Exercise goal: With both ends included, repeat exactly the lines of the entries below from the one containing "## Registration of the providers" down to the one containing "### Test and CSV configurations", and no others.

Records from a data source
★ ★ ★ ★ ★

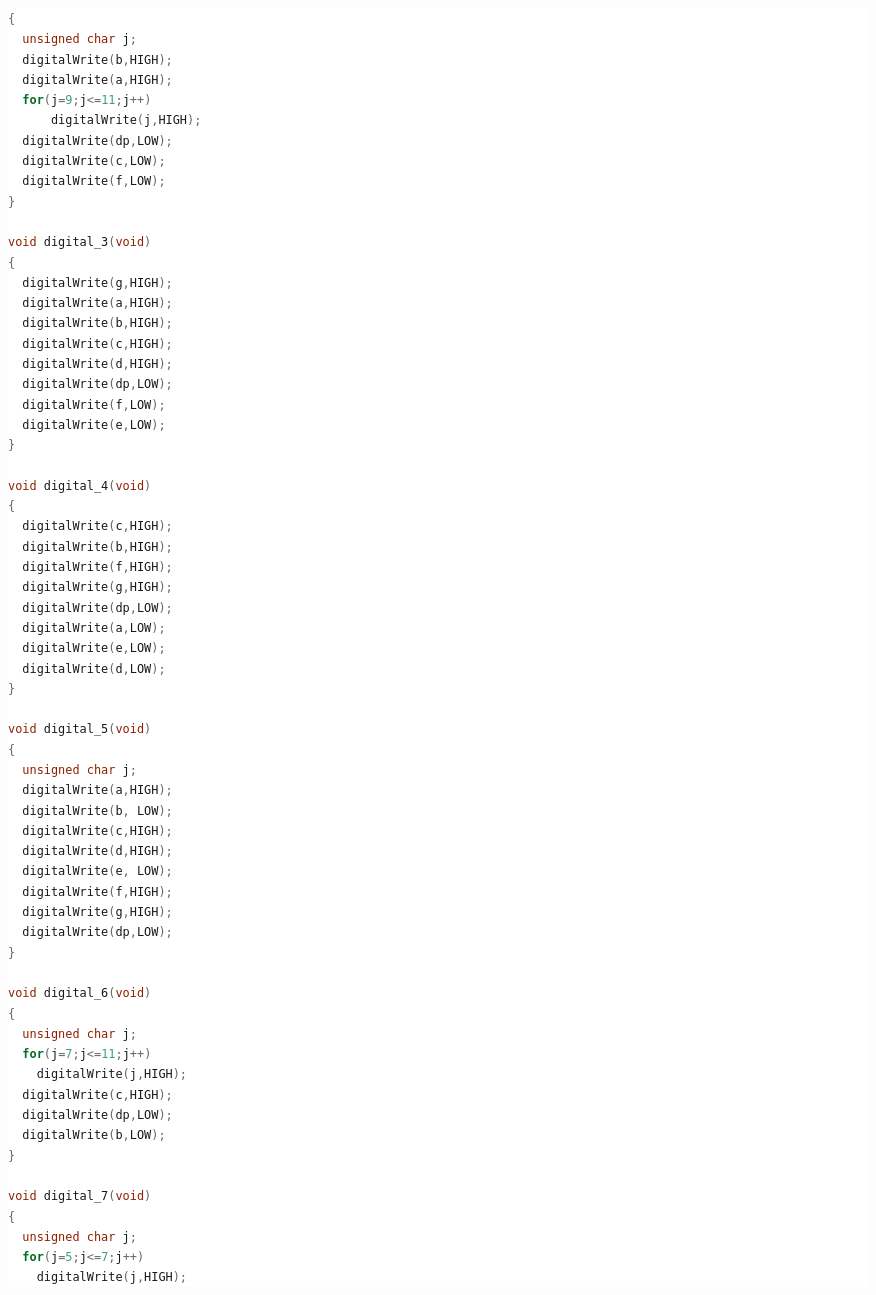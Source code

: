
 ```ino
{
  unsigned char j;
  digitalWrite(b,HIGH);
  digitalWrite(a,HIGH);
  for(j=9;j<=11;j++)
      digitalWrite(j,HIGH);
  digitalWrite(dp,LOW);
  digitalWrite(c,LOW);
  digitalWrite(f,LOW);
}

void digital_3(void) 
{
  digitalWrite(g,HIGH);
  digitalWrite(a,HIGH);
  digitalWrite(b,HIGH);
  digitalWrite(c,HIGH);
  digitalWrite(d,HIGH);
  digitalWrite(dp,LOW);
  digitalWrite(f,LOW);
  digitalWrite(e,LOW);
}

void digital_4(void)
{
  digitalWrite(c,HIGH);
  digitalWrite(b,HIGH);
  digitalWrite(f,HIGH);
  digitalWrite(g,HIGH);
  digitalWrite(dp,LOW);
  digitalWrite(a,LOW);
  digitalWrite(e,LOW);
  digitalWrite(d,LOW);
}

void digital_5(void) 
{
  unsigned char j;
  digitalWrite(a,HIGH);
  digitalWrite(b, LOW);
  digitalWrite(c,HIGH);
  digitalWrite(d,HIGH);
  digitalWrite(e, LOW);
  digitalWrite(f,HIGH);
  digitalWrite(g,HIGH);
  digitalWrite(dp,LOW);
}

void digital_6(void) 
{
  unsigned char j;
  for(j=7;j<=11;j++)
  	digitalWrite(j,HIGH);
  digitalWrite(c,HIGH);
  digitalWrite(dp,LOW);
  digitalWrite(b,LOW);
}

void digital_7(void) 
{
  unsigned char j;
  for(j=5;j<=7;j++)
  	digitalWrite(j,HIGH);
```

★ ★ ★ ★ ★

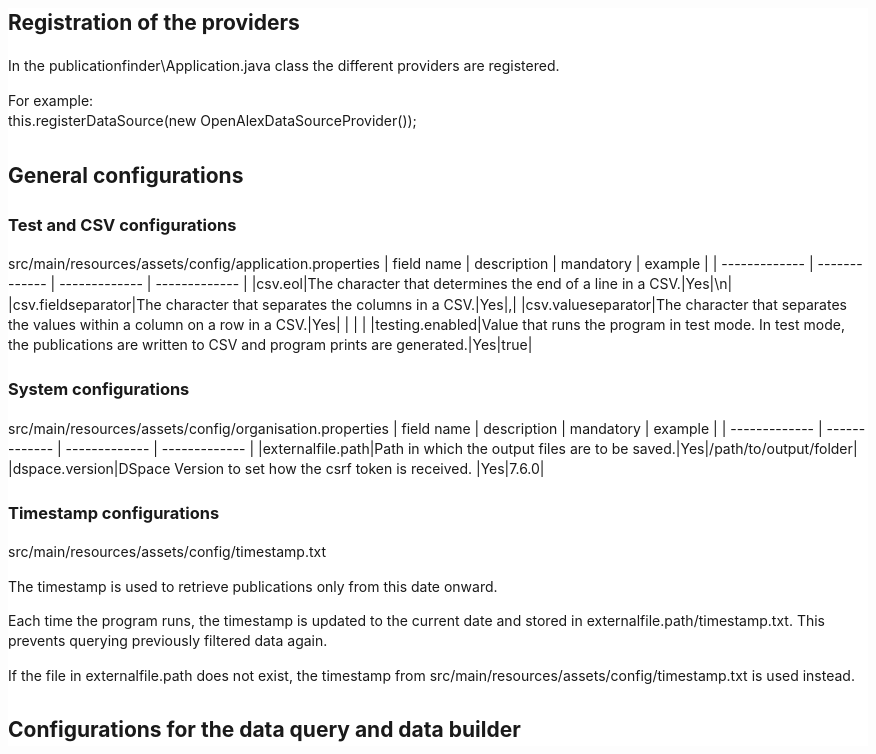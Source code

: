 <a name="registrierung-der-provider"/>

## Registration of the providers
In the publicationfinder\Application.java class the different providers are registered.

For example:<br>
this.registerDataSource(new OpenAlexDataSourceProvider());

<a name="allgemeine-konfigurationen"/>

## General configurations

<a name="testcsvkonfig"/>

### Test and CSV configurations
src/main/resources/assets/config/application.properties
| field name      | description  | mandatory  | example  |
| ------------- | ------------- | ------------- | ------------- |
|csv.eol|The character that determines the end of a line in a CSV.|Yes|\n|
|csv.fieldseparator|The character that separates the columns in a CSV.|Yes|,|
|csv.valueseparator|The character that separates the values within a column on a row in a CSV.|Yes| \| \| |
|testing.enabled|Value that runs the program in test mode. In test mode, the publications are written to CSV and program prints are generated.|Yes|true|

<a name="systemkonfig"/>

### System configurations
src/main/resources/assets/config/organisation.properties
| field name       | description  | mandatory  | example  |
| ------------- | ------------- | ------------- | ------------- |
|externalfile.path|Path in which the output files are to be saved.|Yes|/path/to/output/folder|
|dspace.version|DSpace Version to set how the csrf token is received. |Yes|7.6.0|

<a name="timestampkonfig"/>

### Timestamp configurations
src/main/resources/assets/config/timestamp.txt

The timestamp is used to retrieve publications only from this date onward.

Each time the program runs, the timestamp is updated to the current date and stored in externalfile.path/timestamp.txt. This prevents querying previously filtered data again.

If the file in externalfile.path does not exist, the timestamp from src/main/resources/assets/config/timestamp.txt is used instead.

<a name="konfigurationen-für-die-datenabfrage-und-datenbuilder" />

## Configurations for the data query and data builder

★ ★ ★ ★ ★

Result of the task:
## Registration of the providers
In the publicationfinder\Application.java class the different providers are registered.

For example:<br>
this.registerDataSource(new OpenAlexDataSourceProvider());

<a name="allgemeine-konfigurationen"/>

## General configurations

<a name="testcsvkonfig"/>

### Test and CSV configurations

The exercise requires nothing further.